Currently, we are using a special labelXXX_VERSION
All of the above could be solved using environment variables but I'm not particularly fond of this idea (e.g. docker run -e NVIDIA_GPU=0,1 nvidia/cuda
)
So is there a way to pass runtime/hook parameters from the docker command line and if not would it be worth it? (e.g. --runtime-opt
)
ping @mlaventure @crosbymichael wdyt?
Worth noting that opencontainers/runtime-spec#483 might affect this
@3XX0 I guess another option would be to have a patched version of runc
that has different options and knows about GPUs?
The image detection is a similar issue we have for multiarch in general, and there are flags on hub, but not well exposed yet. This might also work for driver version, let me find the spec.
Yes I thought about it too but I would rather not have to track upstream runc
and we would still hit the same problems since the runtime config in Docker is daemon-wide and static.
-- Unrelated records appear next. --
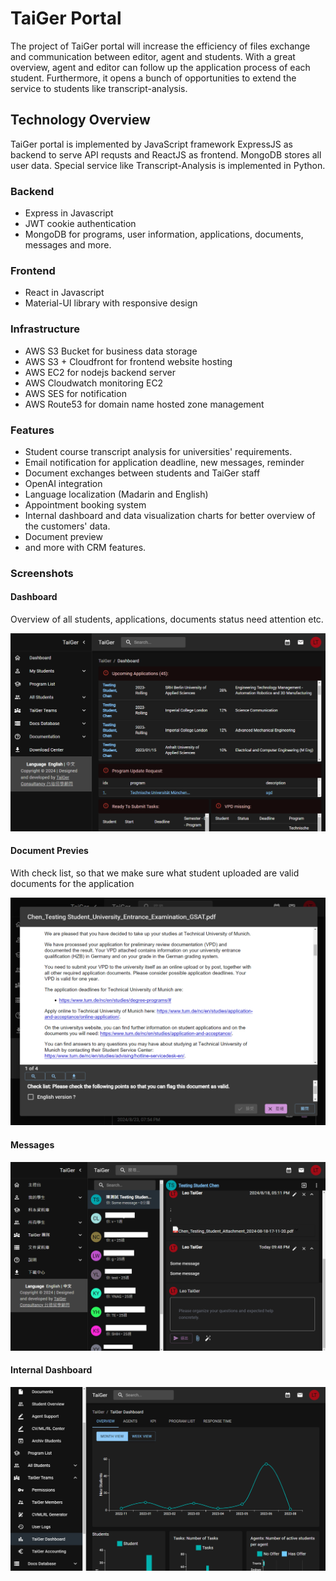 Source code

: # TaiGer Portal

The project of TaiGer portal will increase the efficiency of files exchange and communication between editor, agent and students. With a great overview, agent and editor can follow up the application process of each student. Furthermore, it opens a bunch of opportunities to extend the service to students like transcript-analysis.

## Technology Overview

TaiGer portal is implemented by JavaScript framework ExpressJS as backend to serve API requsts and ReactJS as frontend. MongoDB stores all user data. Special service like Transcript-Analysis is implemented in Python.

### Backend
- Express in Javascript
- JWT cookie authentication
- MongoDB for programs, user information, applications, documents, messages and more.
  
### Frontend
- React in Javascript
- Material-UI library with responsive design

### Infrastructure
- AWS S3 Bucket for business data storage
- AWS S3 + Cloudfront for frontend website hosting
- AWS EC2 for nodejs backend server
- AWS Cloudwatch monitoring EC2
- AWS SES for notification
- AWS Route53 for domain name hosted zone management

### Features
- Student course transcript analysis for universities' requirements.
- Email notification for application deadline, new messages, reminder
- Document exchanges between students and TaiGer staff
- OpenAI integration 
- Language localization (Madarin and English)
- Appointment booking system
- Internal dashboard and data visualization charts for better overview of the customers' data.
- Document preview
- and more with CRM features.
 
### Screenshots

#### Dashboard
Overview of all students, applications, documents status need attention etc.

![](/screenshots/dashboard.png)

#### Document Previes

With check list, so that we make sure what student uploaded are valid documents for the application

![](/screenshots/document-preview.png)


#### Messages

![](/screenshots/messages.png)

#### Internal Dashboard

![](/screenshots/internal-dashboard.png)
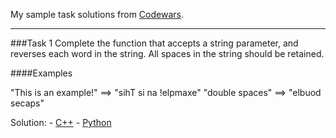 My sample task solutions from [Codewars](https://www.codewars.com).

---
###Task 1
Complete the function that accepts a string parameter, and reverses each word in the string. All spaces in the string should be retained.

####Examples

"This is an example!" ==> "sihT si na !elpmaxe"
"double  spaces"      ==> "elbuod  secaps"

Solution:
    - [C++](solutions/cpp/task_001.cpp)
    - [Python](solutions/python/task_001.cpp)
Thanks, It would be greatly appreciated.
I just saw that #24750 was closed and redirected here.
I believe we could already have basic GPU support with Docker Swarm if we were able to add devices when using docker service create
. Is it on the roadmap?
Related: NVIDIA/nvidia-docker#141
@3XX0 @flx42 I am the original author of #24750 . I am not sure this question is appropriate to post, if not, please forgive me. If I just want to implement Docker Swarm
to orchestrate Swarm cluster
supporting GPU
, not caring about whether to use native Docker
or nvidia-docker
, could you give some comments or suggestions here? Thanks in advance!
@flx42 I think you may be able to bind mount in device nodes with docker service --mount
but it is not very well documented yet as I think the CLI is still being finalised; I am fairly sure the API allows bind mounts though.
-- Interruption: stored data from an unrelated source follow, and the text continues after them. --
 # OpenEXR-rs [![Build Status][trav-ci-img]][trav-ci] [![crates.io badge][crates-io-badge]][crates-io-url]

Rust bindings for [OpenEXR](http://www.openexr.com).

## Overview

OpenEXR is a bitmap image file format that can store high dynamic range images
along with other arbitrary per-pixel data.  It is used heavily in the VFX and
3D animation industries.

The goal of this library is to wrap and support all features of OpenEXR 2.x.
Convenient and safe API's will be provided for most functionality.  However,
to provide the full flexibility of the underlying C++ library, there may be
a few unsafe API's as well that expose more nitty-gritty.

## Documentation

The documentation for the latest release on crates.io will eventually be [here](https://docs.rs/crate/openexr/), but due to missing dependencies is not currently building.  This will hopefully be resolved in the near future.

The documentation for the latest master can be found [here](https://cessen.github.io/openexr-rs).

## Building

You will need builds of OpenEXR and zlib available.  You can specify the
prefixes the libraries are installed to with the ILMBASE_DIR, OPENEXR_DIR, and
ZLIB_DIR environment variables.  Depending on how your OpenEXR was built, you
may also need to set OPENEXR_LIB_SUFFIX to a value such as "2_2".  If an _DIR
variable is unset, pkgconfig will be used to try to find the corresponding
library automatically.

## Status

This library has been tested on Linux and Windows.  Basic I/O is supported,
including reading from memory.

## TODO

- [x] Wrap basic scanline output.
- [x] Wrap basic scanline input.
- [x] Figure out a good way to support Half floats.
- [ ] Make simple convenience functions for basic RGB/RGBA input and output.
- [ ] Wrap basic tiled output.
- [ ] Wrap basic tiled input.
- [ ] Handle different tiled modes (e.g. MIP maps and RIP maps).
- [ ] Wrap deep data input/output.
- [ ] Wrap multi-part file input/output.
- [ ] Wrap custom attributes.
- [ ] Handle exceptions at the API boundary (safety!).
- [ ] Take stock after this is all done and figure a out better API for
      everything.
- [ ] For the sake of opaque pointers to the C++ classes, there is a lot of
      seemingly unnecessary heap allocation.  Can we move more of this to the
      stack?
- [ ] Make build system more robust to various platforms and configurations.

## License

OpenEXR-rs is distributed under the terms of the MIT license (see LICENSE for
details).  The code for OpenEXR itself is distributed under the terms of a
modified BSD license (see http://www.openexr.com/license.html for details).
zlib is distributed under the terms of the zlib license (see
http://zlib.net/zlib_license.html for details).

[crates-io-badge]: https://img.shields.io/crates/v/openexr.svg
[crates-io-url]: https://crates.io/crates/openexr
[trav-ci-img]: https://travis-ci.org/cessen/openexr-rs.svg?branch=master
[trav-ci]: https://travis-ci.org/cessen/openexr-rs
--mount type=bind,source=/host/path,target=/container/path
@cpuguy83 thanks!
@justincormack @cpuguy83 Yes, in NVIDIA/nvidia-docker#141 I figured out I can mount the user-level driver files like this:
$ docker service create --mount type=volume,source=nvidia_driver_367.35,target=/usr/local/nvidia,volume-driver=nvidia-docker [...]
But, unless I'm missing something, you can't bind mount a device, it seems to be like a mknod
but without the proper device cgroup whitelisting.
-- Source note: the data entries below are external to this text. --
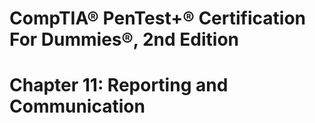 # CompTIA® PenTest+® Certification For Dummies®, 2nd Edition

# Chapter 11: Reporting and Communication

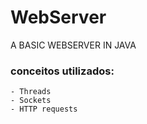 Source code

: # WebServer

A BASIC WEBSERVER IN JAVA

  ### conceitos utilizados:
    - Threads
    - Sockets
    - HTTP requests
$ docker service create --mount type=bind,source=/dev/nvidiactl,target=/dev/nvidiactl ubuntu:14.04 sh -c 'echo foo > /dev/nvidiactl'
$ docker logs stupefied_kilby.1.2445ld28x6ooo0rjns26ezsfg
sh: 1: cannot create /dev/nvidiactl: Operation not permitted
It's probably similar to doing something like this:
docker run -ti ubuntu:14.04
root@76d4bb08b07c:/# mknod -m 666 /dev/nvidiactl c 195 255
root@76d4bb08b07c:/# echo foo > /dev/nvidiactl
bash: /dev/nvidiactl: Operation not permitted
Whereas the following works (well, invalid arg is normal):
$ docker run -ti --device /dev/nvidiactl ubuntu:14.04
root@ea53a1b96226:/# echo foo > /dev/nvidiactl
bash: echo: write error: Invalid argument
@NanXiao regarding your question, please look at NVIDIA/nvidia-docker#141
@flx42 ah yes, that would be an issue. Can you create a separate issue that you can't have a device in a service to track that specific problem?
@justincormack created #24865, thank you!
Few comments
How to detect if a given image needs GPU support
The way we handled this for multi-arch is by explicitly introducing the "arch" filed into the image. I would suggest that we introduce an "accelerator" field to address not only GPUs but in the future for FPGA and other accelerator.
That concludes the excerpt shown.